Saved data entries
>>>>
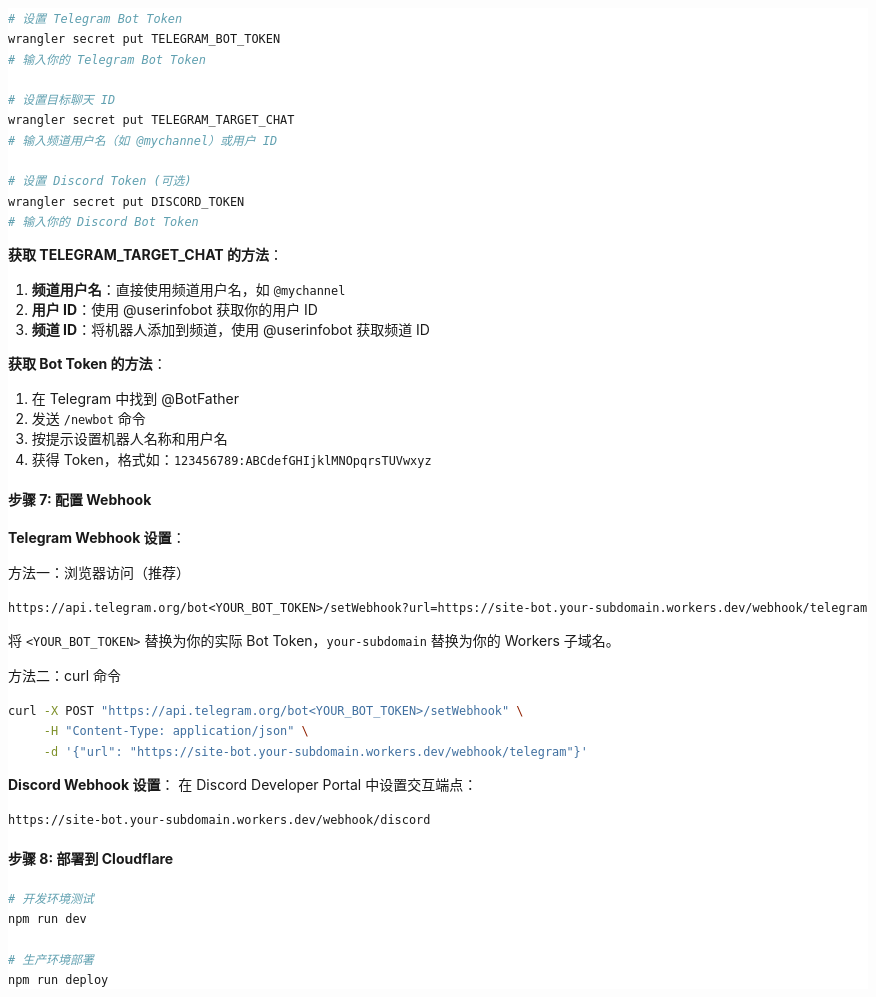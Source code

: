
 ```bash
# 设置 Telegram Bot Token
wrangler secret put TELEGRAM_BOT_TOKEN
# 输入你的 Telegram Bot Token

# 设置目标聊天 ID
wrangler secret put TELEGRAM_TARGET_CHAT
# 输入频道用户名（如 @mychannel）或用户 ID

# 设置 Discord Token (可选)
wrangler secret put DISCORD_TOKEN
# 输入你的 Discord Bot Token
```

**获取 TELEGRAM_TARGET_CHAT 的方法**：

1. **频道用户名**：直接使用频道用户名，如 `@mychannel`
2. **用户 ID**：使用 @userinfobot 获取你的用户 ID
3. **频道 ID**：将机器人添加到频道，使用 @userinfobot 获取频道 ID

**获取 Bot Token 的方法**：
1. 在 Telegram 中找到 @BotFather
2. 发送 `/newbot` 命令
3. 按提示设置机器人名称和用户名
4. 获得 Token，格式如：`123456789:ABCdefGHIjklMNOpqrsTUVwxyz`

#### 步骤 7: 配置 Webhook

**Telegram Webhook 设置**：

方法一：浏览器访问（推荐）
```
https://api.telegram.org/bot<YOUR_BOT_TOKEN>/setWebhook?url=https://site-bot.your-subdomain.workers.dev/webhook/telegram
```
将 `<YOUR_BOT_TOKEN>` 替换为你的实际 Bot Token，`your-subdomain` 替换为你的 Workers 子域名。

方法二：curl 命令
```bash
curl -X POST "https://api.telegram.org/bot<YOUR_BOT_TOKEN>/setWebhook" \
     -H "Content-Type: application/json" \
     -d '{"url": "https://site-bot.your-subdomain.workers.dev/webhook/telegram"}'
```

**Discord Webhook 设置**：
在 Discord Developer Portal 中设置交互端点：
```
https://site-bot.your-subdomain.workers.dev/webhook/discord
```

#### 步骤 8: 部署到 Cloudflare

```bash
# 开发环境测试
npm run dev

# 生产环境部署
npm run deploy
```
<<<<
▶ Exercise
Collect the lines of the records that include the string "userinfobot".

▶ Answer to the exercise
2. **用户 ID**：使用 @userinfobot 获取你的用户 ID
3. **频道 ID**：将机器人添加到频道，使用 @userinfobot 获取频道 ID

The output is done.